SGH Limited (formerly Seven Group Holdings Limited) is an Australian diversified operating company, with businesses across industrial services, energy, and media.

== History ==
Seven Network Limited was created in 1991 by receivers in order to bundle together the assets of Christopher Skase's collapsed former business, Qintex.

Between 1995 and April 2001, Alan Jackson of Nylex was the non-executive director of Seven, after being asked by Stokes to lead the company.

In 2002, Seven Media Group acquired Pacific Magazines. In January 2006, the company partnered with Yahoo! to launch Yahoo!7, a cross-media entity meant to expand the content distribution networks of both companies.

In December 2006, Seven Network Limited shareholders voted to spin off the company's 'old media' assets into a 50/50 joint venture with private equity firm KKR, creating the Seven Media Group.

In January 2008, Kerry Stokes' National Hire Group took over alongside private investors The Carlyle Group the equipment rental company Coates, de-listing it from the Australian Securities Exchange.
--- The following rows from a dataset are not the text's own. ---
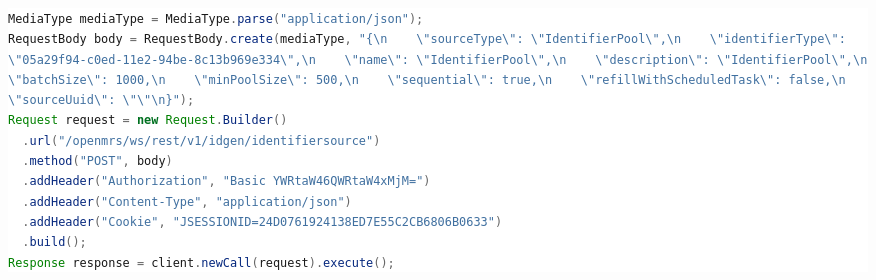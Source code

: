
 ```java
MediaType mediaType = MediaType.parse("application/json");                                                                                                                                                                                                                                                                                                                                                                                                                                  
RequestBody body = RequestBody.create(mediaType, "{\n    \"sourceType\": \"IdentifierPool\",\n    \"identifierType\": \"05a29f94-c0ed-11e2-94be-8c13b969e334\",\n    \"name\": \"IdentifierPool\",\n    \"description\": \"IdentifierPool\",\n    \"batchSize\": 1000,\n    \"minPoolSize\": 500,\n    \"sequential\": true,\n    \"refillWithScheduledTask\": false,\n    \"sourceUuid\": \"\"\n}");                              
Request request = new Request.Builder()                                                                                                                                                                                                                                                                                                                                                                                                                                                     
  .url("/openmrs/ws/rest/v1/idgen/identifiersource")                                                                                                                                                                                                                                                                                                                                                                                                                                                       
  .method("POST", body)                                                                                                                                                                                                                                                                                                                                                                                                                                                                     
  .addHeader("Authorization", "Basic YWRtaW46QWRtaW4xMjM=")                                                                                                                                                                                                                                                                                                                                                                                                                                 
  .addHeader("Content-Type", "application/json")                                                                                                                                                                                                                                                                                                                                                                                                                                            
  .addHeader("Cookie", "JSESSIONID=24D0761924138ED7E55C2CB6806B0633")                                                                                                                                                                                                                                                                                                                                                                                                                       
  .build();                                                                                                                                                                                                                                                                                                                                                                                                                                                                                 
Response response = client.newCall(request).execute();                                                                                                                                                                                                                                                                                                                                                                                                                                      
```                                                                                                                                                                                                                                                                                                                                                                                                                                                                                         
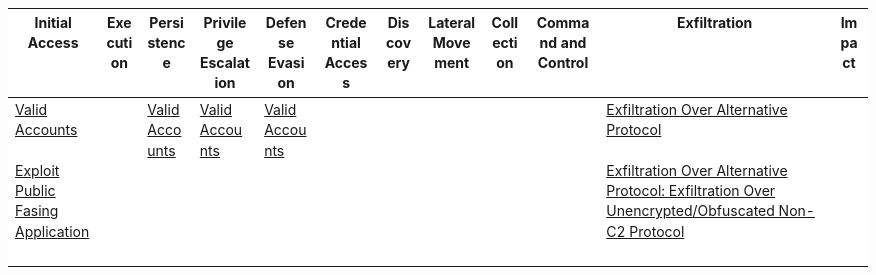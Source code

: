 | Initial Access                                                                                                                                            | Execution | Persistence                                                         | Privilege Escalation                                                | Defense Evasion                                                     | Credential Access | Discovery | Lateral Movement | Collection | Command and Control | Exfiltration                                                                                                                                                                                                                                         | Impact |
| --------------------------------------------------------------------------------------------------------------------------------------------------------- | --------- | ------------------------------------------------------------------- | ------------------------------------------------------------------- | ------------------------------------------------------------------- | ----------------- | --------- | ---------------- | ---------- | ------------------- | ---------------------------------------------------------------------------------------------------------------------------------------------------------------------------------------------------------------------------------------------------- | ------ |
| [Valid Accounts](https://attack.mitre.org/techniques/T1078)<br><br>[Exploit Public Fasing Application](https://attack.mitre.org/techniques/T1190)<br><br> |           | [Valid Accounts](https://attack.mitre.org/techniques/T1078)<br><br> | [Valid Accounts](https://attack.mitre.org/techniques/T1078)<br><br> | [Valid Accounts](https://attack.mitre.org/techniques/T1078)<br><br> |                   |           |                  |            |                     | [Exfiltration Over Alternative Protocol](https://attack.mitre.org/techniques/T1048)<br><br>[Exfiltration Over Alternative Protocol: Exfiltration Over Unencrypted/Obfuscated Non-C2 Protocol](https://attack.mitre.org/techniques/T1048/003)<br><br> |        |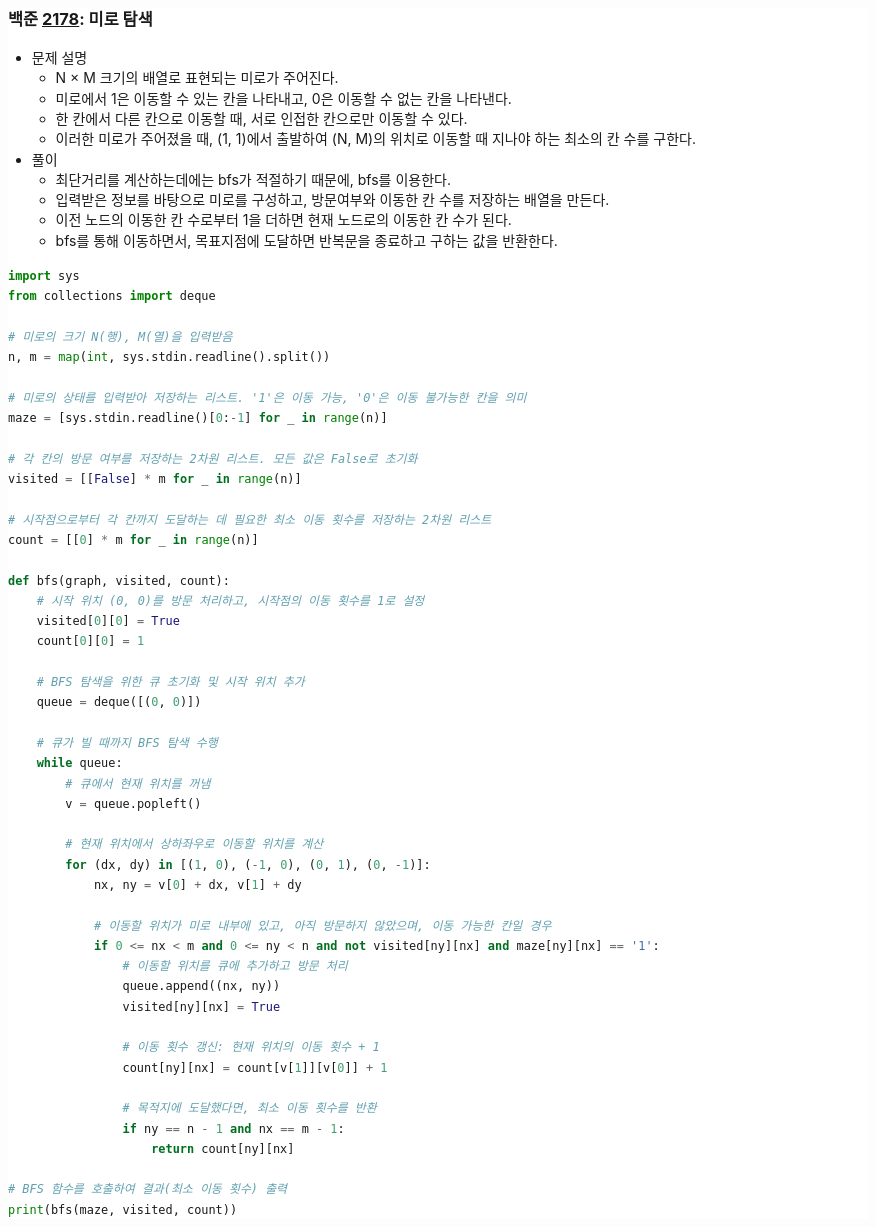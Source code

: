 ### 백준 [2178](https://www.acmicpc.net/problem/2178): 미로 탐색

- 문제 설명
  - N × M 크기의 배열로 표현되는 미로가 주어진다.
  - 미로에서 1은 이동할 수 있는 칸을 나타내고, 0은 이동할 수 없는 칸을 나타낸다.
  - 한 칸에서 다른 칸으로 이동할 때, 서로 인접한 칸으로만 이동할 수 있다.
  - 이러한 미로가 주어졌을 때, (1, 1)에서 출발하여 (N, M)의 위치로 이동할 때 지나야 하는 최소의 칸 수를 구한다.
- 풀이
  - 최단거리를 계산하는데에는 bfs가 적절하기 때문에, bfs를 이용한다.
  - 입력받은 정보를 바탕으로 미로를 구성하고, 방문여부와 이동한 칸 수를 저장하는 배열을 만든다.
  - 이전 노드의 이동한 칸 수로부터 1을 더하면 현재 노드로의 이동한 칸 수가 된다.
  - bfs를 통해 이동하면서, 목표지점에 도달하면 반복문을 종료하고 구하는 값을 반환한다.

```python
import sys
from collections import deque

# 미로의 크기 N(행), M(열)을 입력받음
n, m = map(int, sys.stdin.readline().split())

# 미로의 상태를 입력받아 저장하는 리스트. '1'은 이동 가능, '0'은 이동 불가능한 칸을 의미
maze = [sys.stdin.readline()[0:-1] for _ in range(n)]

# 각 칸의 방문 여부를 저장하는 2차원 리스트. 모든 값은 False로 초기화
visited = [[False] * m for _ in range(n)]

# 시작점으로부터 각 칸까지 도달하는 데 필요한 최소 이동 횟수를 저장하는 2차원 리스트
count = [[0] * m for _ in range(n)]

def bfs(graph, visited, count):
    # 시작 위치 (0, 0)를 방문 처리하고, 시작점의 이동 횟수를 1로 설정
    visited[0][0] = True
    count[0][0] = 1

    # BFS 탐색을 위한 큐 초기화 및 시작 위치 추가
    queue = deque([(0, 0)])

    # 큐가 빌 때까지 BFS 탐색 수행
    while queue:
        # 큐에서 현재 위치를 꺼냄
        v = queue.popleft()

        # 현재 위치에서 상하좌우로 이동할 위치를 계산
        for (dx, dy) in [(1, 0), (-1, 0), (0, 1), (0, -1)]:
            nx, ny = v[0] + dx, v[1] + dy

            # 이동할 위치가 미로 내부에 있고, 아직 방문하지 않았으며, 이동 가능한 칸일 경우
            if 0 <= nx < m and 0 <= ny < n and not visited[ny][nx] and maze[ny][nx] == '1':
                # 이동할 위치를 큐에 추가하고 방문 처리
                queue.append((nx, ny))
                visited[ny][nx] = True

                # 이동 횟수 갱신: 현재 위치의 이동 횟수 + 1
                count[ny][nx] = count[v[1]][v[0]] + 1

                # 목적지에 도달했다면, 최소 이동 횟수를 반환
                if ny == n - 1 and nx == m - 1:
                    return count[ny][nx]

# BFS 함수를 호출하여 결과(최소 이동 횟수) 출력
print(bfs(maze, visited, count))
```
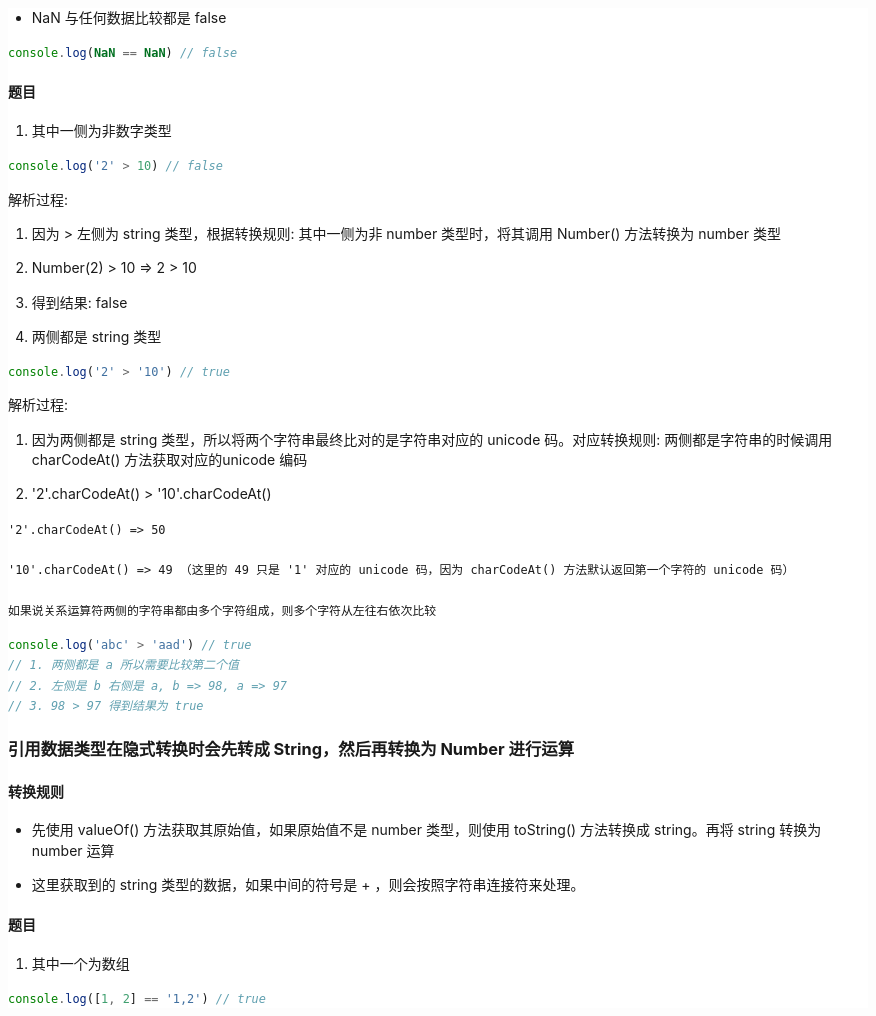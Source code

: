   - NaN 与任何数据比较都是 false

```JavaScript
console.log(NaN == NaN) // false
```

#### 题目

1. 其中一侧为非数字类型

```JavaScript
console.log('2' > 10) // false
```

  解析过程:

  1. 因为 > 左侧为 string 类型，根据转换规则: 其中一侧为非 number 类型时，将其调用 Number() 方法转换为 number 类型

  2. Number(2) > 10 => 2 > 10

  3. 得到结果: false

1. 两侧都是 string 类型

```JavaScript
console.log('2' > '10') // true
```

  解析过程: 

  1. 因为两侧都是 string 类型，所以将两个字符串最终比对的是字符串对应的 unicode 码。对应转换规则: 两侧都是字符串的时候调用 charCodeAt() 方法获取对应的unicode 编码

  2. '2'.charCodeAt() > '10'.charCodeAt()

    '2'.charCodeAt() => 50

    '10'.charCodeAt() => 49 （这里的 49 只是 '1' 对应的 unicode 码，因为 charCodeAt() 方法默认返回第一个字符的 unicode 码）

    如果说关系运算符两侧的字符串都由多个字符组成，则多个字符从左往右依次比较

```JavaScript
console.log('abc' > 'aad') // true
// 1. 两侧都是 a 所以需要比较第二个值
// 2. 左侧是 b 右侧是 a, b => 98, a => 97
// 3. 98 > 97 得到结果为 true
```

### 引用数据类型在隐式转换时会先转成 String，然后再转换为 Number 进行运算

#### 转换规则

- 先使用 valueOf() 方法获取其原始值，如果原始值不是 number 类型，则使用 toString() 方法转换成 string。再将 string 转换为 number 运算

- 这里获取到的 string 类型的数据，如果中间的符号是 + ，则会按照字符串连接符来处理。

#### 题目

1. 其中一个为数组

```JavaScript
console.log([1, 2] == '1,2') // true

```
The hire businesses of Coates and National Hire were merged to consolidate the two largest hire companies in Australia, creating Coates Hire.

On 22 February 2010, it was announced that WesTrac, owned by Australian Capital Equity, Kerry Stokes's investment firm, would merge with Seven Network Limited, and the combined entity was renamed Seven Group Holdings.

On 25 October 2017, SGH acquired the remaining 53% of Coates from The Carlyle Group, as well as from other minority owners for $517 million. SGH had first invested in Coates, alongside The Carlyle Group and exiting management in 2008 through its WesTrac subsidiary.

In April 2011, Seven Media Group was acquired by West Australian Newspapers to create Seven West Media. SGH remains Seven West Media's largest shareholder, with a 40.2% stake.

In July 2021, Seven Group Holdings took 70% ownership in construction materials company Boral. It gained full ownership of Boral in July 2024.

In November 2024, Seven Group Holdings changed its name to SGH Ltd, Its website domain to www.sghl.com.au, and its ASX ticker code to SGH.